START Supplied data
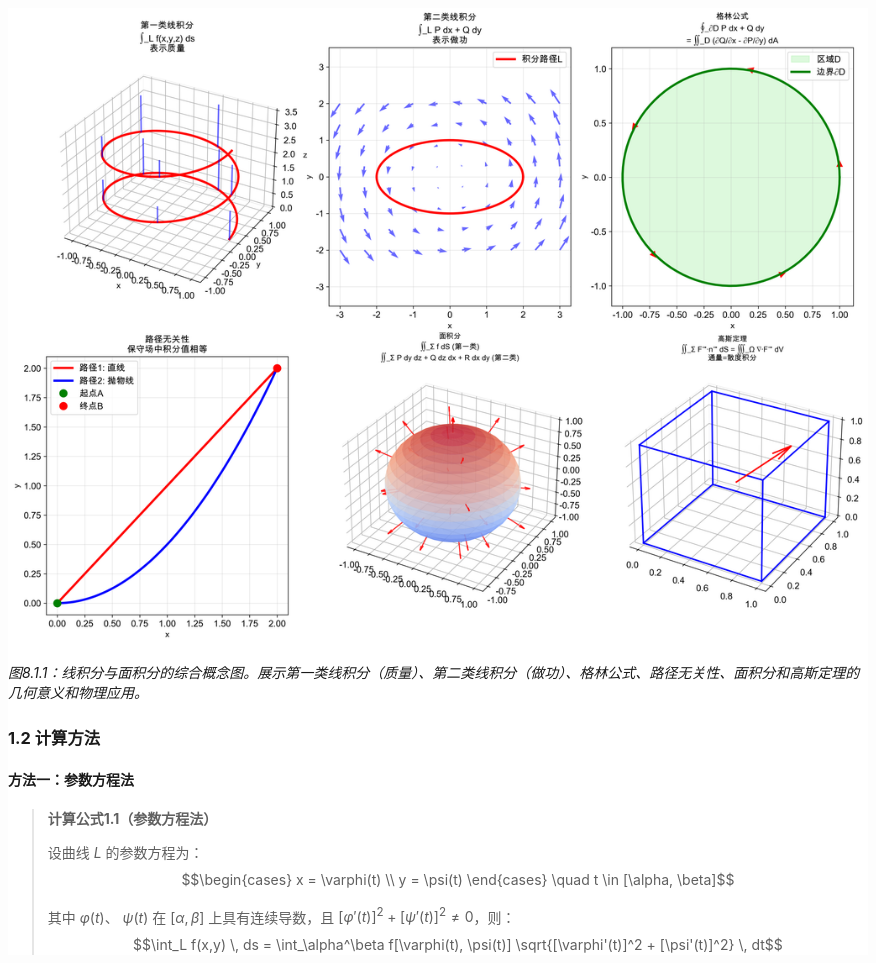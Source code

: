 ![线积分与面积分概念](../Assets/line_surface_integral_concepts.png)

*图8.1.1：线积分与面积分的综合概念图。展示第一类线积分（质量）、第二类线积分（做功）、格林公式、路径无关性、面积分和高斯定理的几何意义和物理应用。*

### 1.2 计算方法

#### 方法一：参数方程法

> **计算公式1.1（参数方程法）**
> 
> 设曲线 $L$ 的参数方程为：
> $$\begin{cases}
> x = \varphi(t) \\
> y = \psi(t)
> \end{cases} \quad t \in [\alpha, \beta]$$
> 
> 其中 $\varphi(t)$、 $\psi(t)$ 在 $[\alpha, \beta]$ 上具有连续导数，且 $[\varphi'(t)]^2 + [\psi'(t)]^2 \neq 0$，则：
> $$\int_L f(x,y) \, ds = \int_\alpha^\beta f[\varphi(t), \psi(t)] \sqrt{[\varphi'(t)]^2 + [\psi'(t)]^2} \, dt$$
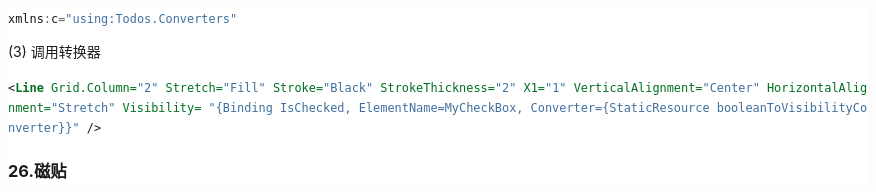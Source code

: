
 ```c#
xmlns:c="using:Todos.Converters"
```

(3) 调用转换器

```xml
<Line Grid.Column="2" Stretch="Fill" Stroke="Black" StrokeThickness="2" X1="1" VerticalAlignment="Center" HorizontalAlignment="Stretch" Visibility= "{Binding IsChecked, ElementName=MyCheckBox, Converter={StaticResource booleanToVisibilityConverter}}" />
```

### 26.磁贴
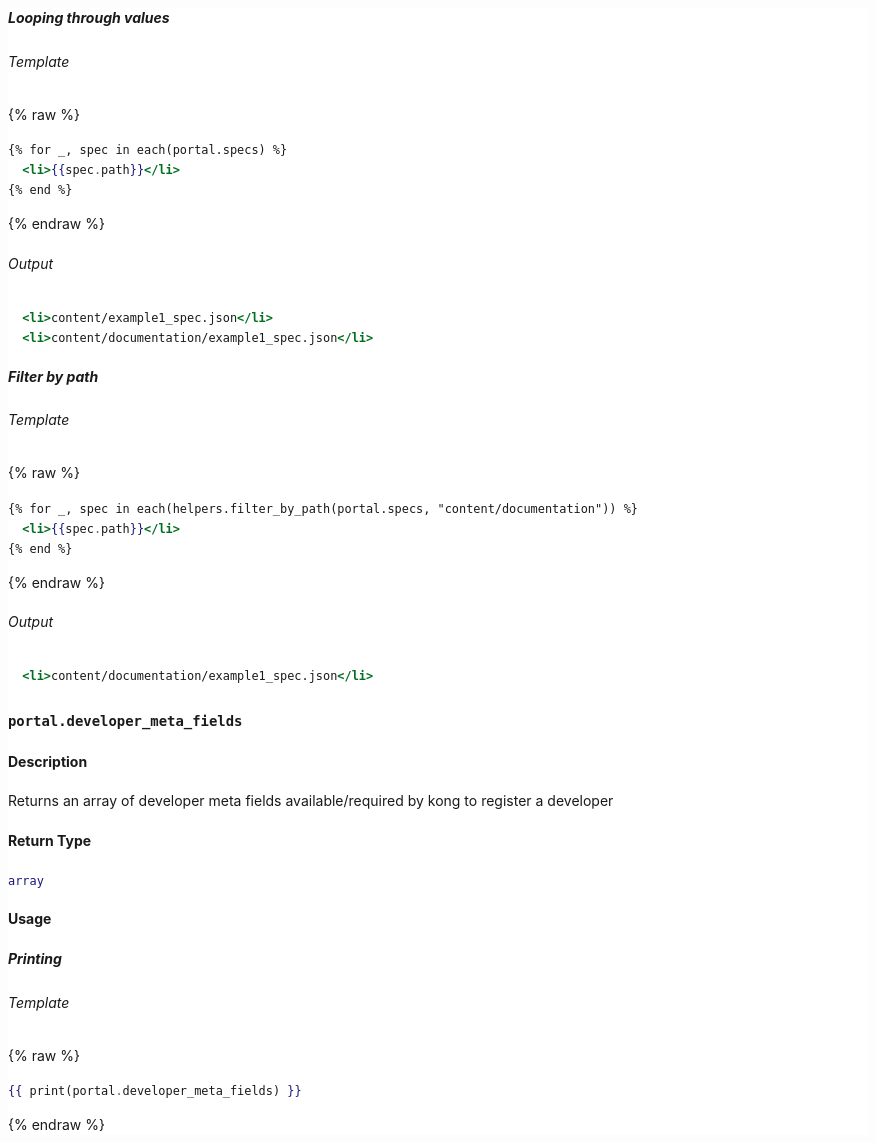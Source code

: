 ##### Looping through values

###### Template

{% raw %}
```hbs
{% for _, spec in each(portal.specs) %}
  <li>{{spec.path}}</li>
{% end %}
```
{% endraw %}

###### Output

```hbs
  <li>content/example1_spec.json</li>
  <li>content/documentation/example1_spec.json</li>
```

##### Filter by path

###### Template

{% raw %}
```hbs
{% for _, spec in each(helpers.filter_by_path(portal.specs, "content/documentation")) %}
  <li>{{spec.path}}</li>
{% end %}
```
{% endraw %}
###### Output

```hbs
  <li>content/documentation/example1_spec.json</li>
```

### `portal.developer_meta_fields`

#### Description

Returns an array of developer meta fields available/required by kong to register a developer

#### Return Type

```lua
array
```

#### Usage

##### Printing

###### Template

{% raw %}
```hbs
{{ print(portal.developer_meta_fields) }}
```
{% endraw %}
END Supplied data
▶ [Task item]
Search the material for the word "beta" and copy every matching line.

▶ [Task solution]
> \end{cases} \quad t \in [\alpha, \beta]$$
> 其中 $\varphi(t)$、 $\psi(t)$ 在 $[\alpha, \beta]$ 上具有连续导数，且 $[\varphi'(t)]^2 + [\psi'(t)]^2 \neq 0$，则：
> $$\int_L f(x,y) \, ds = \int_\alpha^\beta f[\varphi(t), \psi(t)] \sqrt{[\varphi'(t)]^2 + [\psi'(t)]^2} \, dt$$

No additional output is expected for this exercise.